Delta struggles to take flight after global system outage

Delta struggles to take flight after global system outage

LONDON - The Associated Press
Delta struggles to take flight after global system outage

REUTERS photo

Delta Air Lines delayed or canceled hundreds of flights on Aug. 8 after its computer systems crashed, stranding thousands of people on a busy travel day.

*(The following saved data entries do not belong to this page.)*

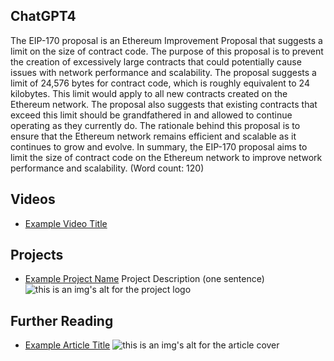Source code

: ## ChatGPT4

The EIP-170 proposal is an Ethereum Improvement Proposal that suggests a limit on the size of contract code. The purpose of this proposal is to prevent the creation of excessively large contracts that could potentially cause issues with network performance and scalability. The proposal suggests a limit of 24,576 bytes for contract code, which is roughly equivalent to 24 kilobytes. This limit would apply to all new contracts created on the Ethereum network. The proposal also suggests that existing contracts that exceed this limit should be grandfathered in and allowed to continue operating as they currently do. The rationale behind this proposal is to ensure that the Ethereum network remains efficient and scalable as it continues to grow and evolve. In summary, the EIP-170 proposal aims to limit the size of contract code on the Ethereum network to improve network performance and scalability. (Word count: 120)

## Videos

- [Example Video Title](https://www.youtube.com/watch?v=TDGq4aeevgY)

## Projects

- [Example Project Name](https://xxxx.xxx/xxxxx) Project Description (one sentence) ![this is an img's alt for the project logo](https://xxxx.xxx/project-logo.xxx)

## Further Reading

- [Example Article Title](https://xxxx.xxx/xxxxx) ![this is an img's alt for the article cover](https://xxxx.xxx/article-cover.xxx)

Limited flights resumed about six hours into the outage, but passengers remained stranded by ongoing cancellations and flight delays.
     
A power outage at an Atlanta facility around 2:30 a.m. Eastern started the cascading meltdown, according to the airline, which is also based in Atlanta.
     
Flights that were already in the air when the outage occurred continued to their destinations, but flights on the ground remained there. Over the next several hours, only a handful of flights took off instead of the usual hundreds, according to flight-tracking services.
     
Airlines depend on huge, overlapping and complicated technology systems to operate flights, schedule crews and run ticketing, boarding, airport kiosks, websites and mobile phone apps. Even brief outages can snarl traffic and cause long delays.
     
A spokesman for Georgia Power told The Associated Press that the company believes failure of Delta equipment caused the airline's power outage. He said no other customers lost power.
     
A Delta spokesman said he had no information on the report.
     
In Richmond, Virginia, Delta gate agents wrote out boarding passes by hand. In Tokyo, a dot-matrix printer was resurrected to keep track of passengers on a flight to Shanghai.
     
Technology that appeared to be working was sometimes giving inaccurate information. Flight-status systems, including airport screens, incorrectly showed flights on time, something the company said it was trying to fix.
     
"Not only are their flights delayed, but in the case of Delta the website and other places are all saying that the flights are on time because the airline has been so crippled from a technical standpoint," said Daniel Baker, CEO of tracking service FlightAware.com.
     
Delta issued an apology to customers and said teams were attempting to fix the problem as quickly as possible.
     
Many passengers, like Bryan Kopsick, 20, from Richmond, were shocked that computer glitches could cause such turmoil.
     
"It does feel like the old days," Kopsick said. "Maybe they will let us smoke on the plane, and give us five-star meals in-flight too! "
     
In Las Vegas, stranded passengers were sleeping on the floor, covered in red blankets. When boarding finally began for a Minneapolis flight - the first to take off - a Delta worker told people find friends who had wandered away from the gate area, or who might be sleeping off the delays.
     
Early confirmation of the troubles first came in an official account that responds to customers via Twitter. The company had said its IT systems were down "everywhere." Several applications were affected, including the company's website.
     
Among those affected was Tanzie Bodeen, 22, a software company intern from Beaverton, Oregon. She left home at 4 a.m. to catch a flight from Minneapolis and learned about the delays only when she reached the airport and saw news crews gathered at the door.
     
Bodeen said that passengers were taking the matter in stride. "It doesn't seem really hostile yet," she said.
     
The company said travelers will be entitled to a refund if the flight is cancelled or significantly delayed. Travelers on some routes can also make a one-time change to the ticket free of charge.
     
Computer outages are a periodic plague for airlines. Last month, Southwest Airlines canceled more than 2,000 flights over several days after an outage that it blamed on a faulty network router. Unions called for the airline to replace the CEO, but the board gave him a vote of confidence.
     
Investors shrugged off Delta's IT mishap. In morning trading, shares of Delta Air Lines Inc. rose 43 cents, to $38.10.